The easy to play part only really extends to the first few levels. Apart from a brief tutorial, there is very little in the way of guidance. You find yourself in some kind of platforming overworld, with doors which lead to other levels. However, unlocking those levels comes down to cracking your knuckles and perfecting each of the stages that you do have access to. Only when you’ve gained a perfect score will you be rewarded with a key to unlock another. Trust us, you’ll be playing those first four levels a lot.
The first thing you need to decide is whether you’re a keyboard or controller person. Dustforce allows custom mapping of keys and while this reviewer leans towards the latter, it’s only on keyboard that you’re likely to get anywhere near the top 4000 or so leader scores. Whilst conceptually simple – you are an agile janitor ninja with a hatred for all things dirty – the available move set encompasses quite a few options, all of which must be memorised to rote muscle twitches in order to do well.
Dustforce tells you very little about its secrets. It doesn’t, for instance, let you know whether your janitor choice (there are four to choose from) has any major impact on certain levels. Your choice does though, and this is discovered once you start watching the world leaderboard replays of each stage. It also leaves you free to discover what the hell multiplayer is about, as well as the fact that the only way to unlock any new levels is to get two perfect “S” scores on each level.
“Phoar,” you say, puffing your gamer chest, “easy as!” It is far from it. Not only do you need a super tight completion time, but also as close to 100% ‘clean’ run as possible (we swear we’ve watched videos where they leave an enemy behind). Only with great timing and finesse will those two S rankings be assigned, as well as a key to unlock another, more difficult stage.
A clean run means sweeping away all of the dirt lines in a level and defeating the corrupted enemies. Finesse is related to your combo score, which is maintained by staying in the air – when you initiate attacks your double jump resets, resulting in some spectacular possibilities if you’re good enough – and not getting hit by enemies.
As your combo level increases, you build up a super attack, which can be used strategically to take out multiple enemies at once. Most levels are designed so that the very last area will house three or more of these, resulting in a slow motion ending. Levels are also designed to confound, with lines of dirt positioned in places that seem impossible to reach or very difficult to factor into a combo run.
Dustforce has a lot in common with Mirror’s Edge, where the focus outside the single player narrative was to study the speed runs of other players and then copy them, discovering your own embellishments as you gain skill and confidence. There’s also the ghost of Tony Hawk, discovering 2D combo runs that require the full extension of each character’s move set.

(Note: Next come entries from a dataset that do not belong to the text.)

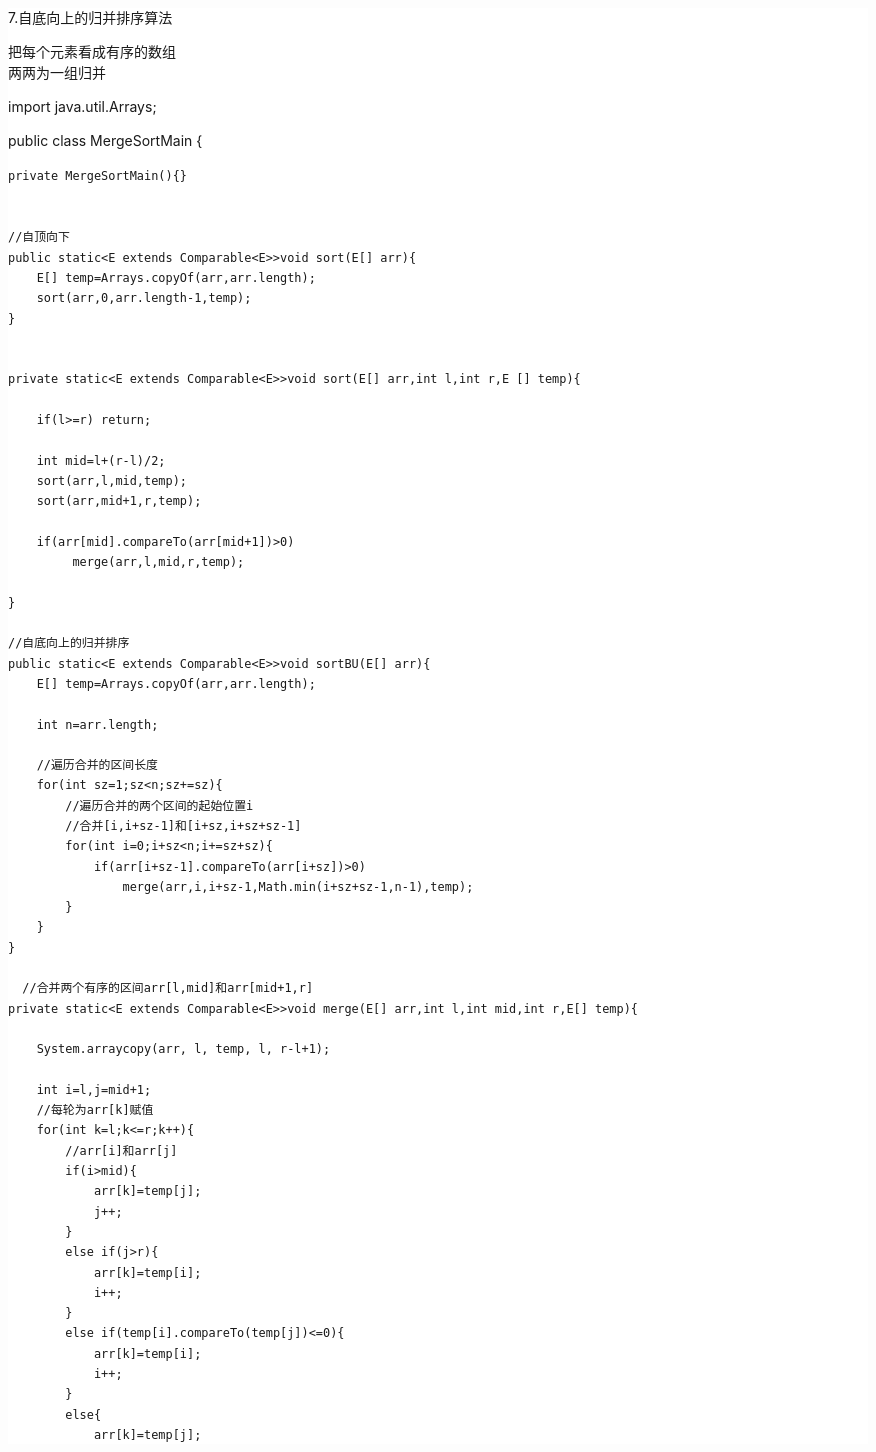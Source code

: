 7.自底向上的归并排序算法

把每个元素看成有序的数组  
两两为一组归并

import java.util.Arrays;

public class MergeSortMain {
    
    private MergeSortMain(){}
    
    
    //自顶向下
    public static<E extends Comparable<E>>void sort(E[] arr){
        E[] temp=Arrays.copyOf(arr,arr.length);
        sort(arr,0,arr.length-1,temp);
    }
  
    
    private static<E extends Comparable<E>>void sort(E[] arr,int l,int r,E [] temp){
       
        if(l>=r) return;
        
        int mid=l+(r-l)/2;
        sort(arr,l,mid,temp);
        sort(arr,mid+1,r,temp);
        
        if(arr[mid].compareTo(arr[mid+1])>0)
             merge(arr,l,mid,r,temp);
            
    }
    
    //自底向上的归并排序
    public static<E extends Comparable<E>>void sortBU(E[] arr){
        E[] temp=Arrays.copyOf(arr,arr.length);
     
        int n=arr.length;
        
        //遍历合并的区间长度
        for(int sz=1;sz<n;sz+=sz){
            //遍历合并的两个区间的起始位置i
            //合并[i,i+sz-1]和[i+sz,i+sz+sz-1]
            for(int i=0;i+sz<n;i+=sz+sz){
                if(arr[i+sz-1].compareTo(arr[i+sz])>0)
                    merge(arr,i,i+sz-1,Math.min(i+sz+sz-1,n-1),temp);
            }
        }
    }
    
      //合并两个有序的区间arr[l,mid]和arr[mid+1,r] 
    private static<E extends Comparable<E>>void merge(E[] arr,int l,int mid,int r,E[] temp){
        
        System.arraycopy(arr, l, temp, l, r-l+1);
        
        int i=l,j=mid+1;
        //每轮为arr[k]赋值
        for(int k=l;k<=r;k++){
            //arr[i]和arr[j]
            if(i>mid){ 
                arr[k]=temp[j];
                j++;
            }
            else if(j>r){
                arr[k]=temp[i];
                i++;
            }
            else if(temp[i].compareTo(temp[j])<=0){
                arr[k]=temp[i];
                i++;
            } 
            else{
                arr[k]=temp[j];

We can’t emphasise enough the importance of studying those replays. Perusing the top five times of each level will give you a decent idea of how to approach a level that has stymied you, even if it still seems impossible. The subtle differences between the janitors become apparent over time too, with some characters leaning towards speed, agility or attack.
Dustforce looks great, with detailed levels full of sharp, cartoon like graphics, the janitors moving with hand-drawn over-exaggeration. In terms of gameplay, this can sometimes be an issue, as the fluidity of the animation makes it difficult to time your directional input. Direction controls are confined to four keys, with characters sometimes stopping dead at a vertical wall because you failed to press up at the right moment. In a game which requires perfection, such stuff-ups almost always require a restart. Similarly, with so much going on during the more intense levels, it’s easy to lose track of how many jumps you’ve enacted or whether the dash is available. Wall sticking is another annoyance that can fan fury during an almost perfect run.
It’s tempting to blame the player for not being good enough, but the truth is that Dustforce can be too difficult for its own good. The stringent requirements for progress means that some players will get jacked off and never persist. Given the low cost of the game, that’s probably not a huge deal, but surely it wouldn’t be too soft to award a key for an A run or getting just one S rating.
Whether that separates the noobs from the pros is up to each player. If you’re the kind that relishes a challenge and has understanding neighbours (for when you swear loudly), Dustforce is a low cost yet deep title that can keep you mercilessly addicted for hours. Watching replays in awe is an addiction all in itself and the local multiplayer options are worthwhile if you regularly gather a few bodies around the PC. There’s also a promised level editor coming, which bodes well for the game’s longevity. With no real plot to speak of - the game is narrowly focused on level ranking - and characters that don’t speak, any depth to be found comes from the persistence of the player. Now, if you’ll excuse us, we have some dusting to do.